Scientific classification
- Kingdom: Animalia
- Phylum: Arthropoda
- Clade: Pancrustacea
- Class: Insecta
- Order: Lepidoptera
- Clade: Myoglossata
- Clade: Neolepidoptera
- Infraorder: Exoporia
- Superfamily: Hepialoidea
- Family: Palaeosetidae
- Genera and species: Palaeoses Turner, 1922 Palaeoses scholastica Turner, 1922; ; Genustes Issiki and Stringer, 1932 Genustes lutata Issiki and Stringer, 1932; ; Ogygioses Issiki and Stringer, 1932 Ogygioses caliginosa Issiki and Stringer, 1932; Ogygioses eurata Issiki and Stringer, 1932; Ogygioses issikii Davis, 1995; Ogygioses luangensis Kristensen, 1995; ; Osrhoes Druce, 1900 Osrhoes coronta Druce, 1900; ;
- Diversity: 4 genera and 7 species

= Palaeosetidae =

Family of moths

The Palaeosetidae or miniature ghost moths are a family of insects in the order Lepidoptera contained within the superfamily Hepialoidea.

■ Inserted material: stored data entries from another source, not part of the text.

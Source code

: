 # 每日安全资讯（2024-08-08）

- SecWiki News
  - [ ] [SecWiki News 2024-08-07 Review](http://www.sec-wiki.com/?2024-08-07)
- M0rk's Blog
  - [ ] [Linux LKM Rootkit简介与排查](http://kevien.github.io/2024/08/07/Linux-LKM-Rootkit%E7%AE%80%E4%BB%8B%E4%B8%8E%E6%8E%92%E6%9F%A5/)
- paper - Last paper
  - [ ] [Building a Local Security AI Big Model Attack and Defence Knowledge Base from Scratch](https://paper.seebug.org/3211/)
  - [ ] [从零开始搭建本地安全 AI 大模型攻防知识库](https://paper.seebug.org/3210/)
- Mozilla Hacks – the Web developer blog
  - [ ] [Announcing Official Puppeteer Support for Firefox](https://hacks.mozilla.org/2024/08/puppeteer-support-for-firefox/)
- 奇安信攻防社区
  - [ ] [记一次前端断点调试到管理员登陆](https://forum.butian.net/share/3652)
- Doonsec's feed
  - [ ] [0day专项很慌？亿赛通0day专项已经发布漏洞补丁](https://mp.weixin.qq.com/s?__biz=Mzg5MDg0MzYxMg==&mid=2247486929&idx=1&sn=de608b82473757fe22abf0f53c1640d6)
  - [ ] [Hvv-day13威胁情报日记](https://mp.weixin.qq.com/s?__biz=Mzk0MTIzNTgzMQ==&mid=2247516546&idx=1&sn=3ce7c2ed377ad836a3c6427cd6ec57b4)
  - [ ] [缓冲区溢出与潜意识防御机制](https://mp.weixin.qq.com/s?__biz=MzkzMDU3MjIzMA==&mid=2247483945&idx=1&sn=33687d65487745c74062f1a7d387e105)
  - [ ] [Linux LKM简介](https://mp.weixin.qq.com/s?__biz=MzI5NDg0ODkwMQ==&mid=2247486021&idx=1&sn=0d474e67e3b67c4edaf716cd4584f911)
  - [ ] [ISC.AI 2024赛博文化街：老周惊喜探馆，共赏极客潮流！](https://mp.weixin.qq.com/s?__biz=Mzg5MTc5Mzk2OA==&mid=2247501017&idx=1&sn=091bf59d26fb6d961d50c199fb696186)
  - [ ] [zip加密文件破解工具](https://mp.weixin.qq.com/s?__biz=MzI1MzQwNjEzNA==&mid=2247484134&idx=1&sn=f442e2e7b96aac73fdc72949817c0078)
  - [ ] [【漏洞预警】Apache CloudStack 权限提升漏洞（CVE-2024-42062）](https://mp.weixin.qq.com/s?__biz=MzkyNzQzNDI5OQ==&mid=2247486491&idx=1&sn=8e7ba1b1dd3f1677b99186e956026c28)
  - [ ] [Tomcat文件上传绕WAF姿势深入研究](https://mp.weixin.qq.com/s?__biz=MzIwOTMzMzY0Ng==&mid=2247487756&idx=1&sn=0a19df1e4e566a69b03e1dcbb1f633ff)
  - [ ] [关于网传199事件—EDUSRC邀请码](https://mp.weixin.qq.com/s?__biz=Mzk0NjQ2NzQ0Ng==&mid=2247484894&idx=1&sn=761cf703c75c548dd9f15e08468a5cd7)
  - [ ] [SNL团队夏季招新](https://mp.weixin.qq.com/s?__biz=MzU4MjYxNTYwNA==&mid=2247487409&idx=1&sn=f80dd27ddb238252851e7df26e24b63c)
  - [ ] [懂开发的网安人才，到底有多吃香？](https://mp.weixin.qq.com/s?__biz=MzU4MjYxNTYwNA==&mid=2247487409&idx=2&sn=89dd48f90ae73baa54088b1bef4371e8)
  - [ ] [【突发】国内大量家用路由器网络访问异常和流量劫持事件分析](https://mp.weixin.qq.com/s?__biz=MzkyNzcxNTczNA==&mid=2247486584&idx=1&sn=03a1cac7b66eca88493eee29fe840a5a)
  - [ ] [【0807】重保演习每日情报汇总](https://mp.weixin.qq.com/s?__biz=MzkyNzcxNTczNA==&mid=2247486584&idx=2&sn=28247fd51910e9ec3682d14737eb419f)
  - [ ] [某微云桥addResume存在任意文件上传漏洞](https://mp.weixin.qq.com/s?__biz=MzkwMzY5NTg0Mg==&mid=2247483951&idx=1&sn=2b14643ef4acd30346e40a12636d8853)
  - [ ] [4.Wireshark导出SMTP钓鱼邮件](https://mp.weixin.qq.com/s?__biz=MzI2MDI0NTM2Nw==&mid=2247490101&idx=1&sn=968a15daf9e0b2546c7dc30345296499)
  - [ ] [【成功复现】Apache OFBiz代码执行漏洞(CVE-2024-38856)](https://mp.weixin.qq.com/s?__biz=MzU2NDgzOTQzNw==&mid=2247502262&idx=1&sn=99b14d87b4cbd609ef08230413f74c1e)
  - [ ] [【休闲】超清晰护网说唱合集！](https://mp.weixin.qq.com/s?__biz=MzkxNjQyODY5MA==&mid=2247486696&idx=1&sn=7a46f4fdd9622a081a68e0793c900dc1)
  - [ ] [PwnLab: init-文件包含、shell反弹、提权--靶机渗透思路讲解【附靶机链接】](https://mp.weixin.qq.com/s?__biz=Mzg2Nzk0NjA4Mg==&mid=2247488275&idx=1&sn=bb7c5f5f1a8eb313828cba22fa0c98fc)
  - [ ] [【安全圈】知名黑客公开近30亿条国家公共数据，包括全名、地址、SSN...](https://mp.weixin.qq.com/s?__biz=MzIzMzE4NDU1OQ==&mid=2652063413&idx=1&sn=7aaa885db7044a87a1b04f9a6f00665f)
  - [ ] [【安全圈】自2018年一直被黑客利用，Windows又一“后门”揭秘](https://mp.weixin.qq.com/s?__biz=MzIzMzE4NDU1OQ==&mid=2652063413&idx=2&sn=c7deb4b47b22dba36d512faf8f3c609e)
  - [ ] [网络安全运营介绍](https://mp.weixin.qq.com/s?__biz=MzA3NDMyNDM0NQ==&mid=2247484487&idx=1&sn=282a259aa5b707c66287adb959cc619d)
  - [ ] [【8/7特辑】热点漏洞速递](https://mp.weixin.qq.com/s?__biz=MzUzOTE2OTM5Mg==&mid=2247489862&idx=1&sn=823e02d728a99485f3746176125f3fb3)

==Taxonomy and systematics==
The Palaeosetidae are a primitive family of Hepialoidea with four currently recognised genera and seven species.

==Distribution==
One genus occurs in Colombia (Osrhoes) and the other three genera have an Old World distribution from Assam to Australia.